▼

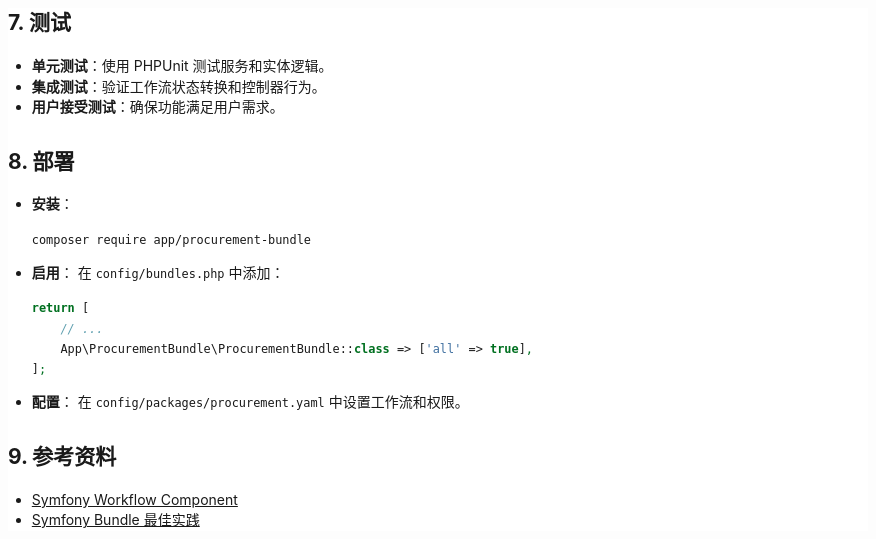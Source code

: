 ## 7. 测试

- **单元测试**：使用 PHPUnit 测试服务和实体逻辑。
- **集成测试**：验证工作流状态转换和控制器行为。
- **用户接受测试**：确保功能满足用户需求。

## 8. 部署

- **安装**：
  ```bash
  composer require app/procurement-bundle
  ```
- **启用**：
  在 `config/bundles.php` 中添加：
  ```php
  return [
      // ...
      App\ProcurementBundle\ProcurementBundle::class => ['all' => true],
  ];
  ```
- **配置**：
  在 `config/packages/procurement.yaml` 中设置工作流和权限。

## 9. 参考资料

- [Symfony Workflow Component](https://symfony.com/doc/current/components/workflow.html)
- [Symfony Bundle 最佳实践](https://symfony.com/doc/current/bundles/best_practices.html)
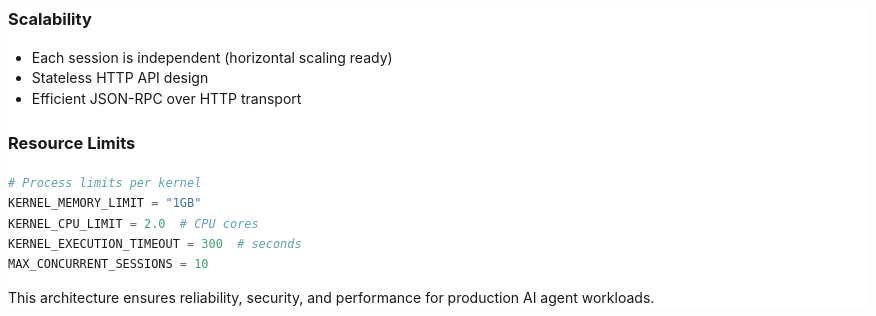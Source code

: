 ### Scalability
- Each session is independent (horizontal scaling ready)
- Stateless HTTP API design
- Efficient JSON-RPC over HTTP transport

### Resource Limits
```python
# Process limits per kernel
KERNEL_MEMORY_LIMIT = "1GB"
KERNEL_CPU_LIMIT = 2.0  # CPU cores
KERNEL_EXECUTION_TIMEOUT = 300  # seconds
MAX_CONCURRENT_SESSIONS = 10
```

This architecture ensures reliability, security, and performance for production AI agent workloads.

▲

## Your assignment
Return all lines from the material that contain "https".

## Answer box
- [Symfony Workflow Component](https://symfony.com/doc/current/components/workflow.html)
- [Symfony Bundle 最佳实践](https://symfony.com/doc/current/bundles/best_practices.html)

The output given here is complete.